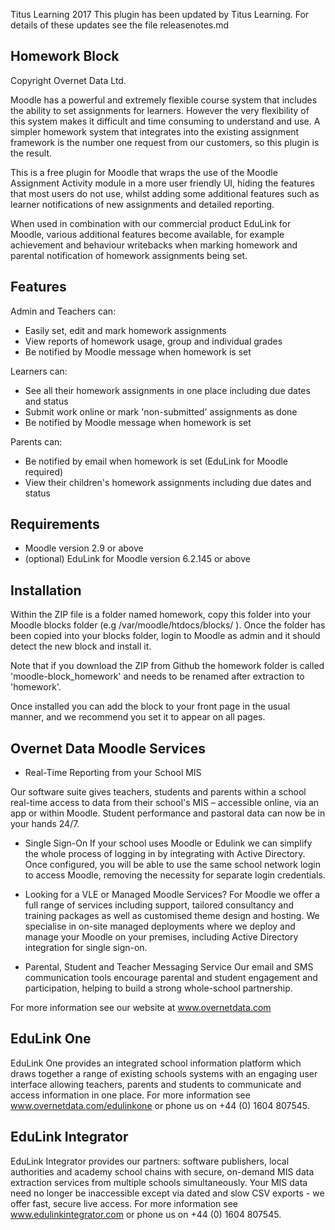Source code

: Titus Learning 2017
This plugin has been updated by Titus Learning. For details of
these updates see the file releasenotes.md

Homework Block
--------------
Copyright Overnet Data Ltd.



Moodle has a powerful and extremely flexible course system that includes the 
ability to set assignments for learners. However the very flexibility of this 
system makes it difficult and time consuming to understand and use. A simpler 
homework system that integrates into the existing assignment framework is the 
number one request from our customers, so this plugin is the result.

This is a free plugin for Moodle that wraps the use of the Moodle Assignment 
Activity module in a more user friendly UI, hiding the features that most users
do not use, whilst adding some additional features such as learner notifications
of new assignments and detailed reporting.

When used in combination with our commercial product EduLink for Moodle, various
additional features become available, for example achievement and behaviour 
writebacks when marking homework and parental notification of homework 
assignments being set.

Features
--------

Admin and Teachers can:

* Easily set, edit and mark homework assignments
* View reports of homework usage, group and individual grades
* Be notified by Moodle message when homework is set

Learners can:

* See all their homework assignments in one place including due dates and status
* Submit work online or mark 'non-submitted' assignments as done
* Be notified by Moodle message when homework is set

Parents can:

* Be notified by email when homework is set (EduLink for Moodle required)
* View their children's homework assignments including due dates and status

Requirements
------------

* Moodle version 2.9 or above
* (optional) EduLink for Moodle version 6.2.145 or above

Installation
------------

Within the ZIP file is a folder named homework, copy this folder into
your Moodle blocks folder (e.g /var/moodle/htdocs/blocks/ ). Once the folder
has been copied into your blocks folder, login to Moodle as admin and it should
detect the new block and install it.

Note that if you download the ZIP from Github the homework folder is called
'moodle-block_homework' and needs to be renamed after extraction to 'homework'.

Once installed you can add the block to your front page in the usual manner,
and we recommend you set it to appear on all pages.


Overnet Data Moodle Services
----------------------------

* Real-Time Reporting from your School MIS

Our software suite gives teachers, students and parents within a school 
real-time access to data from their school's MIS – accessible online, via an app
or within Moodle. Student performance and pastoral data can now be in your hands
24/7.
 
* Single Sign-On
If your school uses Moodle or Edulink we can simplify the whole process of 
logging in by integrating with Active Directory. Once configured, you will be 
able to use the same school network login to access Moodle, removing the 
necessity for separate login credentials.

* Looking for a VLE or Managed Moodle Services?
For Moodle we offer a full range of services including support, tailored 
consultancy and training packages as well as customised theme design and 
hosting. We specialise in on-site managed deployments where we deploy and manage
your Moodle on your premises, including Active Directory integration for 
single sign-on. 
 
* Parental, Student and Teacher Messaging Service
Our email and SMS communication tools encourage parental and student engagement
and participation, helping to build a strong whole-school partnership.

For more information see our website at www.overnetdata.com

EduLink One
-----------

EduLink One provides an integrated school information platform which draws
together a range of existing schools systems with an engaging user interface
allowing teachers, parents and students to communicate and access information
in one place. For more information see www.overnetdata.com/edulinkone or phone
us on +44 (0) 1604 807545.

EduLink Integrator
------------------

EduLink Integrator provides our partners: software publishers, local authorities
and academy school chains with secure, on-demand MIS data extraction services
from multiple schools simultaneously. Your MIS data need no longer be
inaccessible except via dated and slow CSV exports - we offer fast, secure live
access. For more information see www.edulinkintegrator.com or phone us on
+44 (0) 1604 807545.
- - -
▸ **EXERCISE AIM**
Reproduce the records verbatim, omitting all images they contain.

▸ **ANSWER SECTION**
Source code

: Titus Learning 2017
This plugin has been updated by Titus Learning. For details of
these updates see the file releasenotes.md

Homework Block
--------------
Copyright Overnet Data Ltd.



Moodle has a powerful and extremely flexible course system that includes the 
ability to set assignments for learners. However the very flexibility of this 
system makes it difficult and time consuming to understand and use. A simpler 
homework system that integrates into the existing assignment framework is the 
number one request from our customers, so this plugin is the result.

This is a free plugin for Moodle that wraps the use of the Moodle Assignment 
Activity module in a more user friendly UI, hiding the features that most users
do not use, whilst adding some additional features such as learner notifications
of new assignments and detailed reporting.

When used in combination with our commercial product EduLink for Moodle, various
additional features become available, for example achievement and behaviour 
writebacks when marking homework and parental notification of homework 
assignments being set.

Features
--------

Admin and Teachers can:

* Easily set, edit and mark homework assignments
* View reports of homework usage, group and individual grades
* Be notified by Moodle message when homework is set

Learners can:

* See all their homework assignments in one place including due dates and status
* Submit work online or mark 'non-submitted' assignments as done
* Be notified by Moodle message when homework is set

Parents can:

* Be notified by email when homework is set (EduLink for Moodle required)
* View their children's homework assignments including due dates and status

Requirements
------------

* Moodle version 2.9 or above
* (optional) EduLink for Moodle version 6.2.145 or above

Installation
------------

Within the ZIP file is a folder named homework, copy this folder into
your Moodle blocks folder (e.g /var/moodle/htdocs/blocks/ ). Once the folder
has been copied into your blocks folder, login to Moodle as admin and it should
detect the new block and install it.

Note that if you download the ZIP from Github the homework folder is called
'moodle-block_homework' and needs to be renamed after extraction to 'homework'.

Once installed you can add the block to your front page in the usual manner,
and we recommend you set it to appear on all pages.


Overnet Data Moodle Services
----------------------------

* Real-Time Reporting from your School MIS

Our software suite gives teachers, students and parents within a school 
real-time access to data from their school's MIS – accessible online, via an app
or within Moodle. Student performance and pastoral data can now be in your hands
24/7.
 
* Single Sign-On
If your school uses Moodle or Edulink we can simplify the whole process of 
logging in by integrating with Active Directory. Once configured, you will be 
able to use the same school network login to access Moodle, removing the 
necessity for separate login credentials.

* Looking for a VLE or Managed Moodle Services?
For Moodle we offer a full range of services including support, tailored 
consultancy and training packages as well as customised theme design and 
hosting. We specialise in on-site managed deployments where we deploy and manage
your Moodle on your premises, including Active Directory integration for 
single sign-on. 
 
* Parental, Student and Teacher Messaging Service
Our email and SMS communication tools encourage parental and student engagement
and participation, helping to build a strong whole-school partnership.

For more information see our website at www.overnetdata.com

EduLink One
-----------

EduLink One provides an integrated school information platform which draws
together a range of existing schools systems with an engaging user interface
allowing teachers, parents and students to communicate and access information
in one place. For more information see www.overnetdata.com/edulinkone or phone
us on +44 (0) 1604 807545.

EduLink Integrator
------------------

EduLink Integrator provides our partners: software publishers, local authorities
and academy school chains with secure, on-demand MIS data extraction services
from multiple schools simultaneously. Your MIS data need no longer be
inaccessible except via dated and slow CSV exports - we offer fast, secure live
access. For more information see www.edulinkintegrator.com or phone us on
+44 (0) 1604 807545.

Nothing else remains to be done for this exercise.